▶ _Given data_:
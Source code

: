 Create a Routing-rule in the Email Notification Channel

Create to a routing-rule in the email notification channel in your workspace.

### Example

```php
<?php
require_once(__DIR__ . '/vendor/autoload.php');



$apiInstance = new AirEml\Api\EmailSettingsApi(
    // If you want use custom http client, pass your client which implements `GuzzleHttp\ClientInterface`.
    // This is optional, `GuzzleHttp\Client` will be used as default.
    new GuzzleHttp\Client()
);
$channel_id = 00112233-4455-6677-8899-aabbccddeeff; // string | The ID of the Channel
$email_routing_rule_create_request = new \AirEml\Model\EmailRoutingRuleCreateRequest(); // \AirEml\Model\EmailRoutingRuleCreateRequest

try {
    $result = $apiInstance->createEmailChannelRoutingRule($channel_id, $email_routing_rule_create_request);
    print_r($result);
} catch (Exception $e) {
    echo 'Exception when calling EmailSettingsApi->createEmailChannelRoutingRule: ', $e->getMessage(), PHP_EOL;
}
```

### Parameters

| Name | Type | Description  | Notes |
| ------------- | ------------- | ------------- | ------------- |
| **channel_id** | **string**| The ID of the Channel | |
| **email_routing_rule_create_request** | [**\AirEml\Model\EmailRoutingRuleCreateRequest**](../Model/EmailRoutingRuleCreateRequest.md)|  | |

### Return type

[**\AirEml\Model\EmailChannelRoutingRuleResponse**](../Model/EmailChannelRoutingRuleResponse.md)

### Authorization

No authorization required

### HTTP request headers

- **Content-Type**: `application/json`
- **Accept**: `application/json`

▶ _What this task involves_: Print exactly and only the lines that start at the line with "Name | Type" and run through the end of the listing above.

▶ _Answer to this problem_:
| Name | Type | Description  | Notes |
| ------------- | ------------- | ------------- | ------------- |
| **channel_id** | **string**| The ID of the Channel | |
| **email_routing_rule_create_request** | [**\AirEml\Model\EmailRoutingRuleCreateRequest**](../Model/EmailRoutingRuleCreateRequest.md)|  | |

### Return type

[**\AirEml\Model\EmailChannelRoutingRuleResponse**](../Model/EmailChannelRoutingRuleResponse.md)

### Authorization

No authorization required

### HTTP request headers

- **Content-Type**: `application/json`
- **Accept**: `application/json`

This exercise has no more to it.